Problem statement » Copy exactly, and only, the lines that start at the line containing "relational predicates, we" and end at the last line of the material below.

Dataset extract »
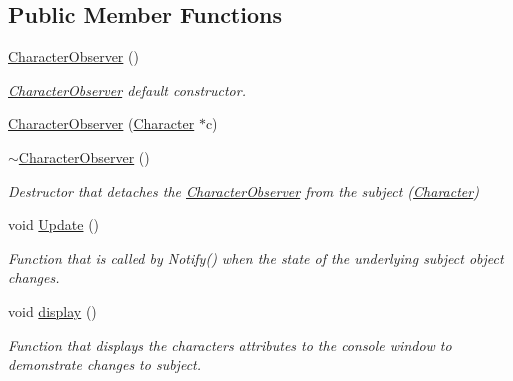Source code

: \subsection*{Public Member Functions}
\begin{DoxyCompactItemize}
\item 
\hypertarget{class_character_observer_a254ed3594bea4060cebb8f00dcf313b0}{}\label{class_character_observer_a254ed3594bea4060cebb8f00dcf313b0} 
\hyperlink{class_character_observer_a254ed3594bea4060cebb8f00dcf313b0}{Character\+Observer} ()
\begin{DoxyCompactList}\small\item\em \hyperlink{class_character_observer}{Character\+Observer} default constructor. \end{DoxyCompactList}\item 
\hyperlink{class_character_observer_a6a215cb4cdb72aabc0ad95b8b7c0373c}{Character\+Observer} (\hyperlink{class_character}{Character} $\ast$c)
\item 
\hypertarget{class_character_observer_ac535a0d01c7ab57f41b933a9507116fb}{}\label{class_character_observer_ac535a0d01c7ab57f41b933a9507116fb} 
\hyperlink{class_character_observer_ac535a0d01c7ab57f41b933a9507116fb}{$\sim$\+Character\+Observer} ()
\begin{DoxyCompactList}\small\item\em Destructor that detaches the \hyperlink{class_character_observer}{Character\+Observer} from the subject (\hyperlink{class_character}{Character}) \end{DoxyCompactList}\item 
\hypertarget{class_character_observer_a398d6d784065c7ed36c928d44a574630}{}\label{class_character_observer_a398d6d784065c7ed36c928d44a574630} 
void \hyperlink{class_character_observer_a398d6d784065c7ed36c928d44a574630}{Update} ()
\begin{DoxyCompactList}\small\item\em Function that is called by Notify() when the state of the underlying subject object changes. \end{DoxyCompactList}\item 
\hypertarget{class_character_observer_af255a3fd431b55de8dd2ab9a639e546b}{}\label{class_character_observer_af255a3fd431b55de8dd2ab9a639e546b} 
void \hyperlink{class_character_observer_af255a3fd431b55de8dd2ab9a639e546b}{display} ()
\begin{DoxyCompactList}\small\item\em Function that displays the character\textquotesingle{}s attributes to the console window to demonstrate changes to subject. \end{DoxyCompactList}\end{DoxyCompactItemize}
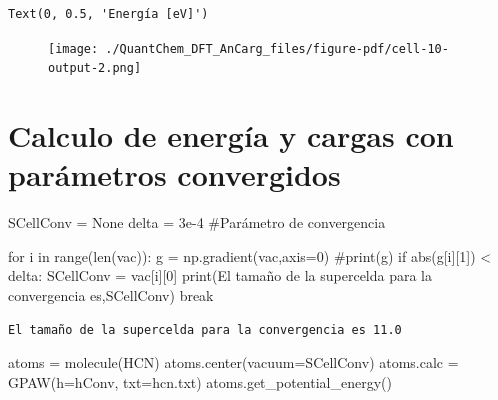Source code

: \documentclass[
  letterpaper,
  DIV=11,
  numbers=noendperiod]{scrreprt}
\newenvironment{Shaded}{\begin{snugshade}}{\end{snugshade}}
\newcommand{\BuiltInTok}[1]{\textcolor[rgb]{0.00,0.23,0.31}{#1}}
\newcommand{\CommentTok}[1]{\textcolor[rgb]{0.37,0.37,0.37}{#1}}
\newcommand{\ControlFlowTok}[1]{\textcolor[rgb]{0.00,0.23,0.31}{#1}}
\newcommand{\DecValTok}[1]{\textcolor[rgb]{0.68,0.00,0.00}{#1}}
\newcommand{\FloatTok}[1]{\textcolor[rgb]{0.68,0.00,0.00}{#1}}
\newcommand{\KeywordTok}[1]{\textcolor[rgb]{0.00,0.23,0.31}{#1}}
\newcommand{\NormalTok}[1]{\textcolor[rgb]{0.00,0.23,0.31}{#1}}
\newcommand{\OperatorTok}[1]{\textcolor[rgb]{0.37,0.37,0.37}{#1}}
\newcommand{\StringTok}[1]{\textcolor[rgb]{0.13,0.47,0.30}{#1}}
\newcommand{\VariableTok}[1]{\textcolor[rgb]{0.07,0.07,0.07}{#1}}
\begin{document}
\begin{verbatim}
Text(0, 0.5, 'Energía [eV]')
\end{verbatim}

\begin{figure}[H]

{\centering \texttt{[image: ./QuantChem\_DFT\_AnCarg\_files/figure-pdf/cell-10-output-2.png]}

}

\end{figure}

\hypertarget{calculo-de-energuxeda-y-cargas-con-paruxe1metros-convergidos}{%
\section{Calculo de energía y cargas con parámetros
convergidos}\label{calculo-de-energuxeda-y-cargas-con-paruxe1metros-convergidos}}

\begin{Shaded}
\begin{Highlighting}[]
\NormalTok{SCellConv }\OperatorTok{=} \VariableTok{None}
\NormalTok{delta }\OperatorTok{=} \FloatTok{3e{-}4} \CommentTok{\#Parámetro de convergencia}

\ControlFlowTok{for}\NormalTok{ i }\KeywordTok{in} \BuiltInTok{range}\NormalTok{(}\BuiltInTok{len}\NormalTok{(vac)):}
\NormalTok{  g }\OperatorTok{=}\NormalTok{ np.gradient(vac,axis}\OperatorTok{=}\DecValTok{0}\NormalTok{)}
  \CommentTok{\#print(g)}
  \ControlFlowTok{if} \BuiltInTok{abs}\NormalTok{(g[i][}\DecValTok{1}\NormalTok{]) }\OperatorTok{\textless{}}\NormalTok{ delta:}
\NormalTok{    SCellConv }\OperatorTok{=}\NormalTok{ vac[i][}\DecValTok{0}\NormalTok{]}
    \BuiltInTok{print}\NormalTok{(}\StringTok{\textquotesingle{}El tamaño de la supercelda para la convergencia es\textquotesingle{}}\NormalTok{,SCellConv)}
    \ControlFlowTok{break}
\end{Highlighting}
\end{Shaded}

\begin{verbatim}
El tamaño de la supercelda para la convergencia es 11.0
\end{verbatim}

\begin{Shaded}
\begin{Highlighting}[]
\NormalTok{atoms }\OperatorTok{=}\NormalTok{ molecule(}\StringTok{\textquotesingle{}HCN\textquotesingle{}}\NormalTok{)}
\NormalTok{atoms.center(vacuum}\OperatorTok{=}\NormalTok{SCellConv)}
\NormalTok{atoms.calc }\OperatorTok{=}\NormalTok{ GPAW(h}\OperatorTok{=}\NormalTok{hConv, txt}\OperatorTok{=}\StringTok{\textquotesingle{}hcn.txt\textquotesingle{}}\NormalTok{)}
\NormalTok{atoms.get\_potential\_energy()}
\end{Highlighting}
\end{Shaded}
\end{document}
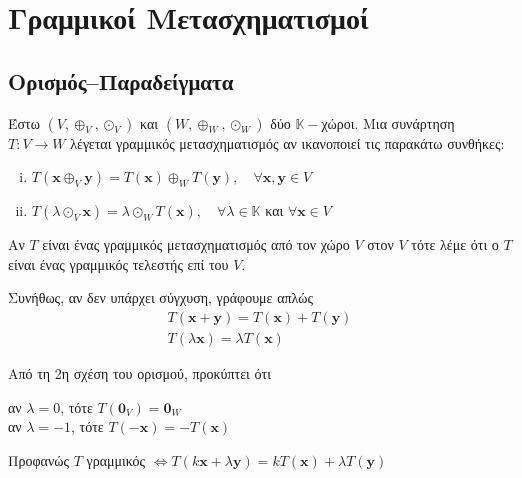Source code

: 




\pagestyle{vangelis}




\chapter{Γραμμικοί Μετασχηματισμοί}

\section{Ορισμός--Παραδείγματα}


\begin{dfn}
  Έστω $ (V, \oplus _{V}, \odot _{V}) $ και $ (W, \oplus _{W}, \odot _{W}) $ δύο 
  $ \mathbb{K} - $χώροι. Μια συνάρτηση $ T \colon V \to W $ λέγεται 
  \textcolor{Col1}{γραμμικός μετασχηματισμός} αν ικανοποιεί τις παρακάτω συνθήκες:
  \begin{enumerate}[(i)]
    \item $ T(\mathbf{x} \oplus _{V} \mathbf{y}) = T(\mathbf{x}) \oplus _{W}
      T(\mathbf{y}), \quad \forall \mathbf{x}, \mathbf{y}  \in V $
    \item $ T(\lambda \odot _{V} \mathbf{x}) = \lambda \odot _{W} T(\mathbf{x}), 
      \quad \forall \lambda \in \mathbb{K} $ και $ \forall \mathbf{x} \in V $
  \end{enumerate}
  Αν $T$ είναι ένας γραμμικός μετασχηματισμός από τον χώρο $V$ στον $V$ τότε λέμε 
  ότι ο $T$ είναι ένας \textcolor{Col1}{γραμμικός τελεστής} επί του $V$. 
\end{dfn}

\begin{rem}
\item {}
  \begin{myitemize}
    \item Συνήθως, αν δεν υπάρχει σύγχυση, γράφουμε απλώς 
        \begin{gather*}
          T(\mathbf{x}+ \mathbf{y}) = T(\mathbf{x}) + T(\mathbf{y}) \\
          T(\lambda \mathbf{x}) = \lambda T(\mathbf{x}) 
        \end{gather*}
    \item Από τη 2η σχέση του ορισμού, προκύπτει ότι
      \begin{center}
        αν $ \lambda = 0 $, τότε $ T(\mathbf{0}_{V}) = \mathbf{0}_{W} $ \\
        αν $ \lambda = -1 $, τότε $T(- \mathbf{x}) = - T(\mathbf{x}) $
      \end{center}
    \item Προφανώς $T$ γραμμικός $ \Leftrightarrow  T(k \mathbf{x} + \lambda 
      \mathbf{y}) =k T(\mathbf{x}) + \lambda T(\mathbf{y}) $
  \end{myitemize}
\end{rem}


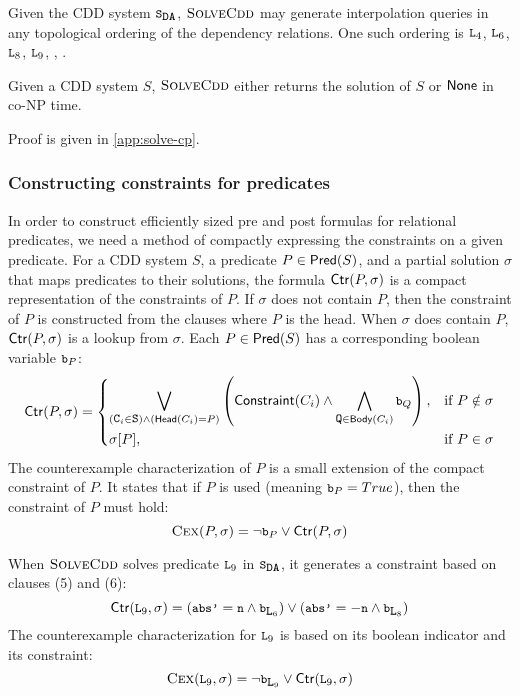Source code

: %
\begin{ex}
  Given the CDD system $\mcchc$, $\textsc{SolveCdd}$ may generate interpolation
  queries in any topological ordering of the dependency relations.
  One such ordering is $\cc{L}_4$, $\cc{L}_6$, $\cc{L}_8$, $\cc{L}_9$, ,
  .
\end{ex}

\begin{thm}
  \label{thm:solve-cp}
  Given a CDD system $S$, $\textsc{SolveCdd}$ either returns the solution of $S$ or $\mathsf{None}$
  in co-NP time.
\end{thm}
Proof is given in \autoref{app:solve-cp}.

%
\subsubsection{Constructing constraints for predicates}
%
In order to construct efficiently sized pre and post formulas for
relational predicates, we need a method of compactly expressing the
constraints on a given predicate.
%
For a CDD system $S$, a predicate $P \in \mathsf{Pred}( S )$, and a partial
solution $\sigma$ that maps predicates to their solutions, the formula
$\mathsf{Ctr}(P,\sigma)$ is a compact representation of the constraints of
$P$.
%
If $\sigma$ does not contain $P$, then the constraint of $P$ is
constructed from the clauses where $P$ is the head.  When $\sigma$
does contain $P$, $\mathsf{Ctr}(P,\sigma)$ is a lookup from $\sigma$.
%
Each $P \in \mathsf{Pred}( S )$ has a corresponding boolean variable
$\cc{b}_P$:
%
\[
  \ctrof{P,\sigma}=
  \begin{dcases}
    \biglor_{(\cc{C}_i \in \cc{S}) \land (\headof{C_i} = P)}
    \left( \consof{C_i} \land %
      \bigland_{ \cc{Q} \in \bodyof{C_i}} \cc{b}_Q
    \right),
  &\text{if } P \notin \sigma\\
  \sigma[P], &\text{if } P \in \sigma
  \end{dcases}
\]
%
The counterexample characterization of $P$ is a small extension of the
compact constraint of $P$.
%
It states that if $P$ is used
(meaning $\cc{b}_{P} = True$), then the constraint of $P$ must hold:
\[
  \vc{P,\sigma} = \neg \cc{b}_{P} \lor \ctrof{P,\sigma}
\]


\begin{ex}
  \label{ex:ctr}
  When $\textsc{SolveCdd}$ solves predicate $\cc{L}_9$ in $\mcchc$, it generates a
  constraint based on clauses (5) and (6):
  $$\ctrof{\cc{L}_9,\sigma} =
    (\cc{abs'} = \cc{n} \land \cc{b}_{\cc{L}_6})
    \lor
    (\cc{abs'} = -\cc{n} \land \cc{b}_{\cc{L}_8})$$
  The counterexample characterization for $\cc{L}_9$ is based on its boolean
  indicator and its constraint:
  $$\vc{\cc{L}_9,\sigma} = \neg \cc{b}_{\cc{L}_9} \lor \ctrof{\cc{L}_9,\sigma}$$
\end{ex}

Solution below »
relational predicates, we need a method of compactly expressing the
constraints on a given predicate.
%
For a CDD system $S$, a predicate $P \in \mathsf{Pred}( S )$, and a partial
solution $\sigma$ that maps predicates to their solutions, the formula
$\mathsf{Ctr}(P,\sigma)$ is a compact representation of the constraints of
$P$.
%
If $\sigma$ does not contain $P$, then the constraint of $P$ is
constructed from the clauses where $P$ is the head.  When $\sigma$
does contain $P$, $\mathsf{Ctr}(P,\sigma)$ is a lookup from $\sigma$.
%
Each $P \in \mathsf{Pred}( S )$ has a corresponding boolean variable
$\cc{b}_P$:
%
\[
  \ctrof{P,\sigma}=
  \begin{dcases}
    \biglor_{(\cc{C}_i \in \cc{S}) \land (\headof{C_i} = P)}
    \left( \consof{C_i} \land %
      \bigland_{ \cc{Q} \in \bodyof{C_i}} \cc{b}_Q
    \right),
  &\text{if } P \notin \sigma\\
  \sigma[P], &\text{if } P \in \sigma
  \end{dcases}
\]
%
The counterexample characterization of $P$ is a small extension of the
compact constraint of $P$.
%
It states that if $P$ is used
(meaning $\cc{b}_{P} = True$), then the constraint of $P$ must hold:
\[
  \vc{P,\sigma} = \neg \cc{b}_{P} \lor \ctrof{P,\sigma}
\]


\begin{ex}
  \label{ex:ctr}
  When $\textsc{SolveCdd}$ solves predicate $\cc{L}_9$ in $\mcchc$, it generates a
  constraint based on clauses (5) and (6):
  $$\ctrof{\cc{L}_9,\sigma} =
    (\cc{abs'} = \cc{n} \land \cc{b}_{\cc{L}_6})
    \lor
    (\cc{abs'} = -\cc{n} \land \cc{b}_{\cc{L}_8})$$
  The counterexample characterization for $\cc{L}_9$ is based on its boolean
  indicator and its constraint:
  $$\vc{\cc{L}_9,\sigma} = \neg \cc{b}_{\cc{L}_9} \lor \ctrof{\cc{L}_9,\sigma}$$
\end{ex}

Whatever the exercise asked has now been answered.